Compute MSE for different ranks of the coefficient Bhat and lambda.
Description
For cross-validation, compute MSE for different ranks of the coefficient Bhat and lambda.
Usage
MSE_lambda_rank(Bhat_comp_1L, X, Y, nrank)
Arguments
Bhat_comp_1L |
A list containing components of Bhat. |
X |
A numeric matrix of explanatory variables. |
Y |
A numeric matrix of response variables. |
nrank |
A numeric vector indicating the rank(s) of Bhat. |
Value
A numeric vector of MSE values for each rank.

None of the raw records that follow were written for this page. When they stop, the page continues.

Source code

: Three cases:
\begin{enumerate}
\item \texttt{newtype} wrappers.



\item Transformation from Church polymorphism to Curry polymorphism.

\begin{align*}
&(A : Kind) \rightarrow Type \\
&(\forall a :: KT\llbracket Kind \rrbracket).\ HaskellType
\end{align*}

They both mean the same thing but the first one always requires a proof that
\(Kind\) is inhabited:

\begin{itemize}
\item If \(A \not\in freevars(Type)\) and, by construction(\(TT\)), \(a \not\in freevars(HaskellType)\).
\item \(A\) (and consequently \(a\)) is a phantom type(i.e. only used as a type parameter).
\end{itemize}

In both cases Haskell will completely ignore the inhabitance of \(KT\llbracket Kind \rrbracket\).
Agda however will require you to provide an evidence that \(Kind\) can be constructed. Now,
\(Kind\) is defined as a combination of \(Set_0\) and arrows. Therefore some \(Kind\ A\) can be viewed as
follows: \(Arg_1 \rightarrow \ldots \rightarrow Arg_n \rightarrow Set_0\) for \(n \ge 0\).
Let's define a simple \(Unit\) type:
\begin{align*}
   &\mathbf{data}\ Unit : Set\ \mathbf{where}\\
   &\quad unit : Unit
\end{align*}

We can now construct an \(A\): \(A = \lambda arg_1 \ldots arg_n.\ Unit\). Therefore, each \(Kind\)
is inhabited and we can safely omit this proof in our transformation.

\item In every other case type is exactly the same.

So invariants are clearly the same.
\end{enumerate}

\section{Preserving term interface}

Generate a list of rank-specific Yhat matrices.
Description
Generate a list of rank-specific Yhat matrices.
Usage
Yhat_mat_rlist(Bhat_comp_1L, X, nrank)
Arguments
Bhat_comp_1L |
A list containing components of Bhat. |
X |
A numeric matrix of explanatory variables. |
nrank |
A numeric vector indicating the rank(s) of Bhat. |
Value
A list of matrices, each representing rank-specific predicted values Yhat.
Compute the components of the coefficient Bhat using SVD.
Description
Compute the components of Bhat using SVD. In our formula, Bhat is stored as LeftBhatlambda_k (p times r matrix) and RightBhatlambda_k (q times r). Here, n is the number of samples, p is the number of variables of X, q is the number of variables of Y, and r is the specified rank in the Ridge Redundancy Analysis.
Usage
get_Bhat_comp(rsid2_1L, DUtY, nrank, tV)
Arguments
rsid2_1L |
A numeric vector used for each lambda value. |
DUtY |
A numeric matrix (n times q). |
nrank |
A numeric vector indicating the rank(s) of Bhat. |
tV |
A numeric matrix. |
Value
A list containing the left and right components of Bhat (LeftBhatlambda_k
, RightBhatlambda_k
and singular values (Bd) for GSVD of Bhat).

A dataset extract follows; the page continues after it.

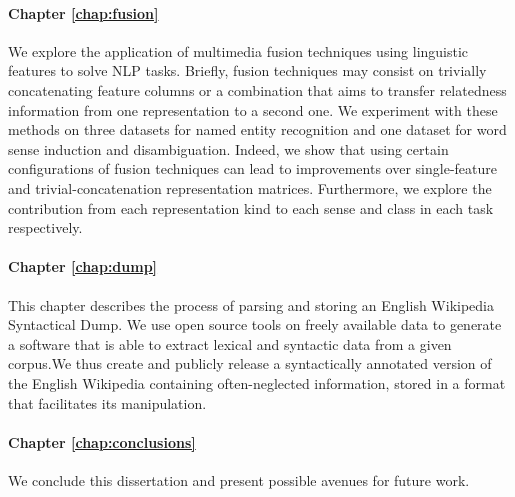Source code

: \paragraph{Chapter \ref{chap:fusion}} We explore the application of multimedia fusion techniques using linguistic features to solve NLP tasks. Briefly, fusion techniques may consist on trivially concatenating feature columns or a combination that aims to transfer relatedness information from one representation to a second one. We experiment with these methods on three datasets for named entity recognition and one dataset for word sense induction and disambiguation. Indeed, we show that using certain configurations of fusion techniques can lead to improvements over single-feature and trivial-concatenation representation matrices. Furthermore, we explore the contribution from each representation kind to each sense and class in each task respectively.
\paragraph{Chapter \ref{chap:dump}} This chapter describes the process of parsing and storing an English Wikipedia Syntactical Dump. We use open source tools on freely available data to generate a software that is able to extract lexical and syntactic data from a given corpus.We thus create and publicly release a syntactically annotated version of the English Wikipedia containing often-neglected information, stored in a format that facilitates its manipulation. 

\paragraph{Chapter \ref{chap:conclusions}} We conclude this dissertation and present possible avenues for future work.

Estimate an appropriate value for the ridge penalty (lambda).
Description
Estimate an appropriate value for the ridge penalty (lambda).
Usage
get_lambda(Y, X, scale.X = FALSE, sample.X = sample.X, sample.Y = sample.Y)
Arguments
Y |
A numeric matrix of response variables. |
X |
A numeric matrix of explanatory variables. |
scale.X |
Logical indicating if |
sample.X |
A number of variables sampled from X for the lamdba range estimate. Default is 1000. |
sample.Y |
A number of variables sampled from Y for the lamdba range estimate. Default is 1000. |
Value
A numeric vector of the range of lambda values.
Generate rank-specific matrices by combining the left and right components.
Description
Generate rank-specific matrices by combining the left and right components of the coefficeint Bhat. In our formula, Bhat is stored as LeftBhatlambda_k (the left component vectors, p times r matrix) and RightBhatlambda_k (the right component vectors, q times r) for each lambda value. Here, n is the number of samples, p is the number of variables of X, q is the number of variables of Y, and r is the specified rank in the Ridge Redundancy Analysis.
Usage
get_rlist(LV, RV, nrank)
Arguments
LV |
A numeric matrix of the left component vectors. |
RV |
A numeric matrix of the right component vectors. |
nrank |
A numeric vector indicating the rank(s) of Bhat. |
Value
A list of matrices of rank-specific combinations of LV and RV.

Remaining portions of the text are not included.